## TASK DIRECTIONS
The lines wanted run from the first one below through the one with "prompts or powershells.". Return them exactly.

## TASK MATERIAL
———

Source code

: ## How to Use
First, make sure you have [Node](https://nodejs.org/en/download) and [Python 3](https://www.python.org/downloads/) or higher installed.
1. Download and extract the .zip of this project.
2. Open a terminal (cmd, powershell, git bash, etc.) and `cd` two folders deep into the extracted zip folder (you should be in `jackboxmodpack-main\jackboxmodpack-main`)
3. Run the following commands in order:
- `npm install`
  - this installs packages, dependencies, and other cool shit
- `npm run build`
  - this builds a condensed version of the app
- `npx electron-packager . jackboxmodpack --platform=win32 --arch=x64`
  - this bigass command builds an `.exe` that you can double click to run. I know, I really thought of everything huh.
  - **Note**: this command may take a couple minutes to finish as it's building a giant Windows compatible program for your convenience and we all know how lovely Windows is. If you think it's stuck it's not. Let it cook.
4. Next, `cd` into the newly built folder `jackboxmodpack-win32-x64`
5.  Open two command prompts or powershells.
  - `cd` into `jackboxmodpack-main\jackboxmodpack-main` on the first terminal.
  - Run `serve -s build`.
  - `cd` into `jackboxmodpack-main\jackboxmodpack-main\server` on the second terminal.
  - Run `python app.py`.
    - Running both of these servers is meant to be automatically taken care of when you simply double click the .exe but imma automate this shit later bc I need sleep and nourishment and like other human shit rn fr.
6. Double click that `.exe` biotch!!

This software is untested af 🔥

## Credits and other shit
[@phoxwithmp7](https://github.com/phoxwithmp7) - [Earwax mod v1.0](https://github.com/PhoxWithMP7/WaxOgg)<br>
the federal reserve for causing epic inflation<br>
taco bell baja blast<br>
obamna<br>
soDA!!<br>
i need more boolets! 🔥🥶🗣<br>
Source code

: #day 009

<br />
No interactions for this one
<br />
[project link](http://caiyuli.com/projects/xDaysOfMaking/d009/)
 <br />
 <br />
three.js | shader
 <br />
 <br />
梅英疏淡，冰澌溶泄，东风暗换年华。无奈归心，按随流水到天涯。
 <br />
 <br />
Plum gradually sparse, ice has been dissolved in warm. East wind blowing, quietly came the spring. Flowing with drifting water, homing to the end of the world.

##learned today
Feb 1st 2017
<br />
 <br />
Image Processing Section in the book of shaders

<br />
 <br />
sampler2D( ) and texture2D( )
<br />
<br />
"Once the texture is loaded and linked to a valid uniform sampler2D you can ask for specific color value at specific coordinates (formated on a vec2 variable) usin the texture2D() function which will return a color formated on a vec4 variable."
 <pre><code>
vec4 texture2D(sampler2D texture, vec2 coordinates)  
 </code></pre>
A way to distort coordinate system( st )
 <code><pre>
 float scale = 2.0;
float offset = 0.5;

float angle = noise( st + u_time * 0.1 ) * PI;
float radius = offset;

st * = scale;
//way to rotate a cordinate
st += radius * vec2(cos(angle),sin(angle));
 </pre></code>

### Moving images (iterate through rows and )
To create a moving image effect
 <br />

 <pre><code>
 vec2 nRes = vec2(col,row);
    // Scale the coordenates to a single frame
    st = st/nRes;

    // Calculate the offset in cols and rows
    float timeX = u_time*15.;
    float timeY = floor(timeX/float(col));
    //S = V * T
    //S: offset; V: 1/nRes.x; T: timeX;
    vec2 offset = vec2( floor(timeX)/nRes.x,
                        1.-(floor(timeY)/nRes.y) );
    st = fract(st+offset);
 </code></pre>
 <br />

———

## ANSWER BOX
Source code

: ## How to Use
First, make sure you have [Node](https://nodejs.org/en/download) and [Python 3](https://www.python.org/downloads/) or higher installed.
1. Download and extract the .zip of this project.
2. Open a terminal (cmd, powershell, git bash, etc.) and `cd` two folders deep into the extracted zip folder (you should be in `jackboxmodpack-main\jackboxmodpack-main`)
3. Run the following commands in order:
- `npm install`
  - this installs packages, dependencies, and other cool shit
- `npm run build`
  - this builds a condensed version of the app
- `npx electron-packager . jackboxmodpack --platform=win32 --arch=x64`
  - this bigass command builds an `.exe` that you can double click to run. I know, I really thought of everything huh.
  - **Note**: this command may take a couple minutes to finish as it's building a giant Windows compatible program for your convenience and we all know how lovely Windows is. If you think it's stuck it's not. Let it cook.
4. Next, `cd` into the newly built folder `jackboxmodpack-win32-x64`
5.  Open two command prompts or powershells.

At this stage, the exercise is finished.